Zugute kommen soll die Verantwortungsgemeinschaft zum Beispiel älteren Menschen: Eine alleinstehende Seniorin zieht mit zwei Freundinnen zusammen. Die eine stürzt mit dem Rad und muss ins Krankenhaus. Bisher haben die anderen keinerlei Rechte, über ihren Zustand Auskunft zu erhalten. Solche Fragen seien „bislang auf die klassischen Familienbeziehungen zugeschnitten“, sagte Buschmann.

Das soll sich nun ändern. Die Verantwortungsgemeinschaft soll laut Koalitionsvertrag zwei oder mehr Volljährigen offenstehen, die „dauerhaft“ füreinander Verantwortung übernehmen wollen. Ein Ersatz für oder eine Gleichstellung mit der Ehe sei sie aber nicht, betonte Buschmann.

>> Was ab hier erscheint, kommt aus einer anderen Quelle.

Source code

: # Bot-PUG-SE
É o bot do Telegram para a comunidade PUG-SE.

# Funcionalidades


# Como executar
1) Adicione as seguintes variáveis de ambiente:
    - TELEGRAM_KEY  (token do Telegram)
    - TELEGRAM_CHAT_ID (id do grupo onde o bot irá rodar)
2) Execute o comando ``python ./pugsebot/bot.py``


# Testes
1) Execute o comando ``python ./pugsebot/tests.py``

So seien keinerlei steuerlichen Vorteile geplant.

Gudrun Lies-Benachib vom Deutschen Juristinnenbund erkennt an, dass die Ampel Verantwortung füreinander künftig auch abseits der klassischen Ehe ermöglichen möchte. Sie sieht aber auch Schwierigkeiten bei der Ausgestaltung einer Verantwortungsgemeinschaft. So könne etwa ein Standesbeamter nicht mal eben so überprüfen, ob die Beantragenden eigentlich eine Liebesbeziehung hätten oder nicht. Damit könnte das Konstrukt auch von Menschen genutzt werden, die gar nicht Zielgruppe sind. Das sei gerade für Frauen in heterosexuellen Beziehungen problematisch.

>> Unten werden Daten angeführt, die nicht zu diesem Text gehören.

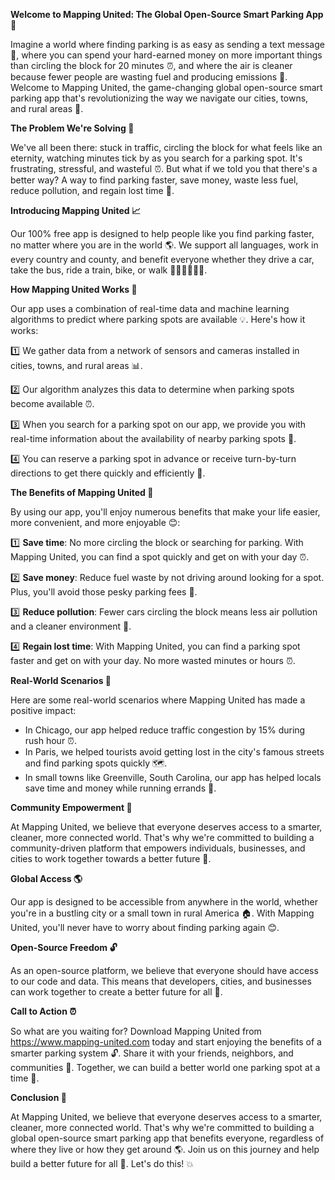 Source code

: **Welcome to Mapping United: The Global Open-Source Smart Parking App 🎉**

Imagine a world where finding parking is as easy as sending a text message 💬, where you can spend your hard-earned money on more important things than circling the block for 20 minutes ⏰, and where the air is cleaner because fewer people are wasting fuel and producing emissions 🌟. Welcome to Mapping United, the game-changing global open-source smart parking app that's revolutionizing the way we navigate our cities, towns, and rural areas 🚀.

**The Problem We're Solving 🔴**

We've all been there: stuck in traffic, circling the block for what feels like an eternity, watching minutes tick by as you search for a parking spot. It's frustrating, stressful, and wasteful ⏰. But what if we told you that there's a better way? A way to find parking faster, save money, waste less fuel, reduce pollution, and regain lost time 💪.

**Introducing Mapping United 📈**

Our 100% free app is designed to help people like you find parking faster, no matter where you are in the world 🌎. We support all languages, work in every country and county, and benefit everyone whether they drive a car, take the bus, ride a train, bike, or walk 🚌🚂🚴‍♀️🏃‍♂️.

**How Mapping United Works 🔧**

Our app uses a combination of real-time data and machine learning algorithms to predict where parking spots are available 💡. Here's how it works:

1️⃣ We gather data from a network of sensors and cameras installed in cities, towns, and rural areas 📊.

2️⃣ Our algorithm analyzes this data to determine when parking spots become available ⏰.

3️⃣ When you search for a parking spot on our app, we provide you with real-time information about the availability of nearby parking spots 📍.

4️⃣ You can reserve a parking spot in advance or receive turn-by-turn directions to get there quickly and efficiently 📲.

**The Benefits of Mapping United 💸**

By using our app, you'll enjoy numerous benefits that make your life easier, more convenient, and more enjoyable 😊:

1️⃣ **Save time**: No more circling the block or searching for parking. With Mapping United, you can find a spot quickly and get on with your day ⏰.

2️⃣ **Save money**: Reduce fuel waste by not driving around looking for a spot. Plus, you'll avoid those pesky parking fees 🤑.

3️⃣ **Reduce pollution**: Fewer cars circling the block means less air pollution and a cleaner environment 🌟.

4️⃣ **Regain lost time**: With Mapping United, you can find a parking spot faster and get on with your day. No more wasted minutes or hours ⏰.

**Real-World Scenarios 📸**

Here are some real-world scenarios where Mapping United has made a positive impact:

* In Chicago, our app helped reduce traffic congestion by 15% during rush hour ⏰.
* In Paris, we helped tourists avoid getting lost in the city's famous streets and find parking spots quickly 🗺️.
* In small towns like Greenville, South Carolina, our app has helped locals save time and money while running errands 🚀.

**Community Empowerment 🌟**

At Mapping United, we believe that everyone deserves access to a smarter, cleaner, more connected world. That's why we're committed to building a community-driven platform that empowers individuals, businesses, and cities to work together towards a better future 🌈.

**Global Access 🌎**

Our app is designed to be accessible from anywhere in the world, whether you're in a bustling city or a small town in rural America 🏠. With Mapping United, you'll never have to worry about finding parking again 😊.

**Open-Source Freedom 🔓**

As an open-source platform, we believe that everyone should have access to our code and data. This means that developers, cities, and businesses can work together to create a better future for all 🌟.

**Call to Action ⏰**

So what are you waiting for? Download Mapping United from https://www.mapping-united.com today and start enjoying the benefits of a smarter parking system 🔓. Share it with your friends, neighbors, and communities 💬. Together, we can build a better world one parking spot at a time 🌟.

**Conclusion 🎉**

At Mapping United, we believe that everyone deserves access to a smarter, cleaner, more connected world. That's why we're committed to building a global open-source smart parking app that benefits everyone, regardless of where they live or how they get around 🌎. Join us on this journey and help build a better future for all 💪. Let's do this! 💥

„Die Verantwortungsgemeinschaft könnte zum Beispiel wegen der Auskunftsrechte für die vielen Paare, die gar nicht heiraten, als attraktive Alternative erscheinen“, so Lies-Benachib vom Deutschen Juristinnenbund. „Wenn sie dann aber auch eine traditionelle Arbeitsteilung leben, in der die Frau deutlich weniger verdient, und die Beziehung irgendwann auseinandergeht, stehen die Frauen ohne jeden Unterhaltsanspruch da.“ Diese Probleme müsse der Gesetzgeber im weiteren Verfahren im Blick haben.

Es ist eines von einer ganzen Reihe Vorhaben der Ampel aus dem Bereich Familienpolitik. Schon für das vergangene Jahr hatte der Justizminister eigentlich die sogenannte Co-Mutterschaft versprochen: Lesbische Mütter sollten nicht länger ihre eigenen Kinder adoptieren müssen. „Die Arbeiten an dem Gesetzgebungsvorhaben sind weit vorangeschritten“, so ein Sprecher des Ministeriums.

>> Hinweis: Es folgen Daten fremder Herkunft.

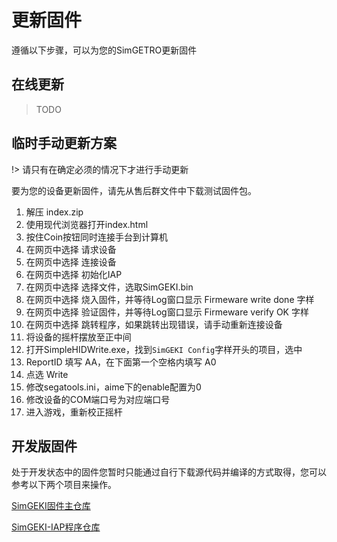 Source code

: # 更新固件

遵循以下步骤，可以为您的SimGETRO更新固件

## 在线更新

> TODO

## 临时手动更新方案

!> 请只有在确定必须的情况下才进行手动更新

要为您的设备更新固件，请先从售后群文件中下载测试固件包。

1. 解压 index.zip
2. 使用现代浏览器打开index.html
3. 按住Coin按钮同时连接手台到计算机
4. 在网页中选择 请求设备
5. 在网页中选择 连接设备
6. 在网页中选择 初始化IAP
7. 在网页中选择 选择文件，选取SimGEKI.bin
8. 在网页中选择 烧入固件，并等待Log窗口显示 Firmeware write done 字样
9. 在网页中选择 验证固件，并等待Log窗口显示 Firmeware verify OK 字样
10. 在网页中选择 跳转程序，如果跳转出现错误，请手动重新连接设备
11. 将设备的摇杆摆放至正中间
12. 打开SimpleHIDWrite.exe，找到`SimGEKI Config`字样开头的项目，选中
13. ReportID 填写 AA，在下面第一个空格内填写 A0
14. 点选 Write
15. 修改segatools.ini，aime下的enable配置为0
16. 修改设备的COM端口号为对应端口号
17. 进入游戏，重新校正摇杆

## 开发版固件

处于开发状态中的固件您暂时只能通过自行下载源代码并编译的方式取得，您可以参考以下两个项目来操作。

[SimGEKI固件主仓库](https://github.com/SimDevices-Project/SimGEKI)

[SimGEKI-IAP程序仓库](https://github.com/SimDevices-Project/SimGEKI-IAP)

Bislang werden hetero- und homosexuelle Ehepaare ungleich behandelt, wenn es um Elternschaft geht: Ein Mann gilt automatisch als Vater eines Kindes, das seine Ehefrau zur Welt bringt – ganz unabhängig davon, ob er auch der genetische Vater ist. Eine Frau aber muss das Kind ihrer Ehefrau erst in einem langwierigen Verfahren adoptieren, um als Mutter zu gelten. Niemand solle sich „als Elternteil zweiter Klasse fühlen“ müssen, hatte Buschmann im Sommer 2022 gesagt.

Im September vergangenen Jahres erhob die Gesellschaft für Freiheitsrechte (GFF) zusammen mit der Initiative Nodoption und einer betroffenen Familie Verfassungsbeschwerde. Auch mehrere Gerichte haben dem Bundesverfassungsgericht bereits entsprechende Fälle zur Prüfung vorgelegt.